Exercise aim
Repeat the data precisely as given.

Recorded data
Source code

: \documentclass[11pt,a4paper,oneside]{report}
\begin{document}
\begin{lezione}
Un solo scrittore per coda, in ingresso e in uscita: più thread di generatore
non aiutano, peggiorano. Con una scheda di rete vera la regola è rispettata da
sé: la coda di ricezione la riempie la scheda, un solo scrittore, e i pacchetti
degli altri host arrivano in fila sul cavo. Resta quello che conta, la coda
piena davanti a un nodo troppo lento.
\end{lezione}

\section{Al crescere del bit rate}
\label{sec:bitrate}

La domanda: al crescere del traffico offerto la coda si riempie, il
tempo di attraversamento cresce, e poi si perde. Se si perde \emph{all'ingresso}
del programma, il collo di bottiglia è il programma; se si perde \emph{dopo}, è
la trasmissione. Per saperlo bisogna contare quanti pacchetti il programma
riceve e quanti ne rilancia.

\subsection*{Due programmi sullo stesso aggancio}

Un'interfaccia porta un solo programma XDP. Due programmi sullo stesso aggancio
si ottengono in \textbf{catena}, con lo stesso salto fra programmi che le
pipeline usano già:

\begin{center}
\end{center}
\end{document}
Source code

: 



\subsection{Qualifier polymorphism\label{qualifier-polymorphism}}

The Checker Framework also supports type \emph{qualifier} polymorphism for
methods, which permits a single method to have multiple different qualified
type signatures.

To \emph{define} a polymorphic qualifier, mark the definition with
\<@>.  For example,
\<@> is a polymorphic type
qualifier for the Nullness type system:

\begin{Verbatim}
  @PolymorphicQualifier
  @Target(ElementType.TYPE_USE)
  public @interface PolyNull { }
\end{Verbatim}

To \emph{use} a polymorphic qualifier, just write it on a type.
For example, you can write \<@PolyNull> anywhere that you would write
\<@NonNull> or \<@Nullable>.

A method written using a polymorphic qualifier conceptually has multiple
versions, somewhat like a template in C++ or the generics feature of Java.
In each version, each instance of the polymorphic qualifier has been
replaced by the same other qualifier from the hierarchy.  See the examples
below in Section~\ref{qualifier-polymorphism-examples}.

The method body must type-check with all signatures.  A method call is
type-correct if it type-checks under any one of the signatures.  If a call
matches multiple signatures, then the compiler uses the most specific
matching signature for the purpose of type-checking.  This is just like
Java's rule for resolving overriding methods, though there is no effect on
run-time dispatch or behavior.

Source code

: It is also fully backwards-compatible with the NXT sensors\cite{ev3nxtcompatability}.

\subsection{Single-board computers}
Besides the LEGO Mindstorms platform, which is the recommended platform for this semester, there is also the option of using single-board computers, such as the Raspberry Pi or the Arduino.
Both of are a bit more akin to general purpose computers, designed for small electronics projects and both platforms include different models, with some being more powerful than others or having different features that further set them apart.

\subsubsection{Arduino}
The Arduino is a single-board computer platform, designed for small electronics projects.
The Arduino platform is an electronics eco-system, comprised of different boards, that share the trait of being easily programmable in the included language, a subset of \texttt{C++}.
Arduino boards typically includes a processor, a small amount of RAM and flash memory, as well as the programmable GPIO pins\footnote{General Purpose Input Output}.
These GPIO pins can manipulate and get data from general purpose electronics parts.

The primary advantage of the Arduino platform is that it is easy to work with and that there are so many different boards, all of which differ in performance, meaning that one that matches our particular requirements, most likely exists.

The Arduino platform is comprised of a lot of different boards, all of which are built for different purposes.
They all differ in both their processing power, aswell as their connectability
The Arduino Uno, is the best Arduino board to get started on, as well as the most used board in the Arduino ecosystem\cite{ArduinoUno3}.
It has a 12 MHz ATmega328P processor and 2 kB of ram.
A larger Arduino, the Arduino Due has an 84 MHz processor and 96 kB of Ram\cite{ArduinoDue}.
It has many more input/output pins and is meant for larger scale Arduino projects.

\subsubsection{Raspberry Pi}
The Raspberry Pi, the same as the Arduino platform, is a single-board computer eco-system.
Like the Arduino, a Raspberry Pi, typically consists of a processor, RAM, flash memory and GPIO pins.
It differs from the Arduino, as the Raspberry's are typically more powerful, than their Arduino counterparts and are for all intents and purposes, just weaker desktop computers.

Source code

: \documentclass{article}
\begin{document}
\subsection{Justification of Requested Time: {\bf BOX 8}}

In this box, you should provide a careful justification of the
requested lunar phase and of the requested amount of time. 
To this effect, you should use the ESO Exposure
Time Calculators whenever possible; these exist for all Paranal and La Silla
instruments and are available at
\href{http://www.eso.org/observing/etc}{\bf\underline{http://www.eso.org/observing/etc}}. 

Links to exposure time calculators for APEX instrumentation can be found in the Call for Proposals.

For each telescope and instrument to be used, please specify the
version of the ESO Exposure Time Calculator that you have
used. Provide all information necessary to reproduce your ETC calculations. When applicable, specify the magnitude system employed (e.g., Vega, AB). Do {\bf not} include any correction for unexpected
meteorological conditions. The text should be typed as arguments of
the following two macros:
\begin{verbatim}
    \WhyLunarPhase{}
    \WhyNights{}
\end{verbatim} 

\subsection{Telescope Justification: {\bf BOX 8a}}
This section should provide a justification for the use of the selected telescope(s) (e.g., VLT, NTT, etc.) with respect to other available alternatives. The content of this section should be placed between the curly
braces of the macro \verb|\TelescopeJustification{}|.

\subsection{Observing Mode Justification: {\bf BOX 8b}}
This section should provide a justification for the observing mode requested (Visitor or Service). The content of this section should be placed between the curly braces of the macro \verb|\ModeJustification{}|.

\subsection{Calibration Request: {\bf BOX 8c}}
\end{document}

Result for this task
Source code

: \documentclass[11pt,a4paper,oneside]{report}
\begin{document}
\begin{lezione}
Un solo scrittore per coda, in ingresso e in uscita: più thread di generatore
non aiutano, peggiorano. Con una scheda di rete vera la regola è rispettata da
sé: la coda di ricezione la riempie la scheda, un solo scrittore, e i pacchetti
degli altri host arrivano in fila sul cavo. Resta quello che conta, la coda
piena davanti a un nodo troppo lento.
\end{lezione}

\section{Al crescere del bit rate}
\label{sec:bitrate}

La domanda: al crescere del traffico offerto la coda si riempie, il
tempo di attraversamento cresce, e poi si perde. Se si perde \emph{all'ingresso}
del programma, il collo di bottiglia è il programma; se si perde \emph{dopo}, è
la trasmissione. Per saperlo bisogna contare quanti pacchetti il programma
riceve e quanti ne rilancia.

\subsection*{Due programmi sullo stesso aggancio}

Un'interfaccia porta un solo programma XDP. Due programmi sullo stesso aggancio
si ottengono in \textbf{catena}, con lo stesso salto fra programmi che le
pipeline usano già:

\begin{center}
\end{center}
\end{document}
Source code

: 



\subsection{Qualifier polymorphism\label{qualifier-polymorphism}}

The Checker Framework also supports type \emph{qualifier} polymorphism for
methods, which permits a single method to have multiple different qualified
type signatures.

To \emph{define} a polymorphic qualifier, mark the definition with
\<@>.  For example,
\<@> is a polymorphic type
qualifier for the Nullness type system:

\begin{Verbatim}
  @PolymorphicQualifier
  @Target(ElementType.TYPE_USE)
  public @interface PolyNull { }
\end{Verbatim}

To \emph{use} a polymorphic qualifier, just write it on a type.
For example, you can write \<@PolyNull> anywhere that you would write
\<@NonNull> or \<@Nullable>.

A method written using a polymorphic qualifier conceptually has multiple
versions, somewhat like a template in C++ or the generics feature of Java.
In each version, each instance of the polymorphic qualifier has been
replaced by the same other qualifier from the hierarchy.  See the examples
below in Section~\ref{qualifier-polymorphism-examples}.

The method body must type-check with all signatures.  A method call is
type-correct if it type-checks under any one of the signatures.  If a call
matches multiple signatures, then the compiler uses the most specific
matching signature for the purpose of type-checking.  This is just like
Java's rule for resolving overriding methods, though there is no effect on
run-time dispatch or behavior.

Source code

: It is also fully backwards-compatible with the NXT sensors\cite{ev3nxtcompatability}.

\subsection{Single-board computers}
Besides the LEGO Mindstorms platform, which is the recommended platform for this semester, there is also the option of using single-board computers, such as the Raspberry Pi or the Arduino.
Both of are a bit more akin to general purpose computers, designed for small electronics projects and both platforms include different models, with some being more powerful than others or having different features that further set them apart.

\subsubsection{Arduino}
The Arduino is a single-board computer platform, designed for small electronics projects.
The Arduino platform is an electronics eco-system, comprised of different boards, that share the trait of being easily programmable in the included language, a subset of \texttt{C++}.
Arduino boards typically includes a processor, a small amount of RAM and flash memory, as well as the programmable GPIO pins\footnote{General Purpose Input Output}.
These GPIO pins can manipulate and get data from general purpose electronics parts.

The primary advantage of the Arduino platform is that it is easy to work with and that there are so many different boards, all of which differ in performance, meaning that one that matches our particular requirements, most likely exists.

The Arduino platform is comprised of a lot of different boards, all of which are built for different purposes.
They all differ in both their processing power, aswell as their connectability
The Arduino Uno, is the best Arduino board to get started on, as well as the most used board in the Arduino ecosystem\cite{ArduinoUno3}.
It has a 12 MHz ATmega328P processor and 2 kB of ram.
A larger Arduino, the Arduino Due has an 84 MHz processor and 96 kB of Ram\cite{ArduinoDue}.
It has many more input/output pins and is meant for larger scale Arduino projects.

\subsubsection{Raspberry Pi}
The Raspberry Pi, the same as the Arduino platform, is a single-board computer eco-system.
Like the Arduino, a Raspberry Pi, typically consists of a processor, RAM, flash memory and GPIO pins.
It differs from the Arduino, as the Raspberry's are typically more powerful, than their Arduino counterparts and are for all intents and purposes, just weaker desktop computers.

Source code

: \documentclass{article}
\begin{document}
\subsection{Justification of Requested Time: {\bf BOX 8}}

In this box, you should provide a careful justification of the
requested lunar phase and of the requested amount of time. 
To this effect, you should use the ESO Exposure
Time Calculators whenever possible; these exist for all Paranal and La Silla
instruments and are available at
\href{http://www.eso.org/observing/etc}{\bf\underline{http://www.eso.org/observing/etc}}. 

Links to exposure time calculators for APEX instrumentation can be found in the Call for Proposals.

For each telescope and instrument to be used, please specify the
version of the ESO Exposure Time Calculator that you have
used. Provide all information necessary to reproduce your ETC calculations. When applicable, specify the magnitude system employed (e.g., Vega, AB). Do {\bf not} include any correction for unexpected
meteorological conditions. The text should be typed as arguments of
the following two macros:
\begin{verbatim}
    \WhyLunarPhase{}
    \WhyNights{}
\end{verbatim} 

\subsection{Telescope Justification: {\bf BOX 8a}}
This section should provide a justification for the use of the selected telescope(s) (e.g., VLT, NTT, etc.) with respect to other available alternatives. The content of this section should be placed between the curly
braces of the macro \verb|\TelescopeJustification{}|.

\subsection{Observing Mode Justification: {\bf BOX 8b}}
This section should provide a justification for the observing mode requested (Visitor or Service). The content of this section should be placed between the curly braces of the macro \verb|\ModeJustification{}|.

\subsection{Calibration Request: {\bf BOX 8c}}
\end{document}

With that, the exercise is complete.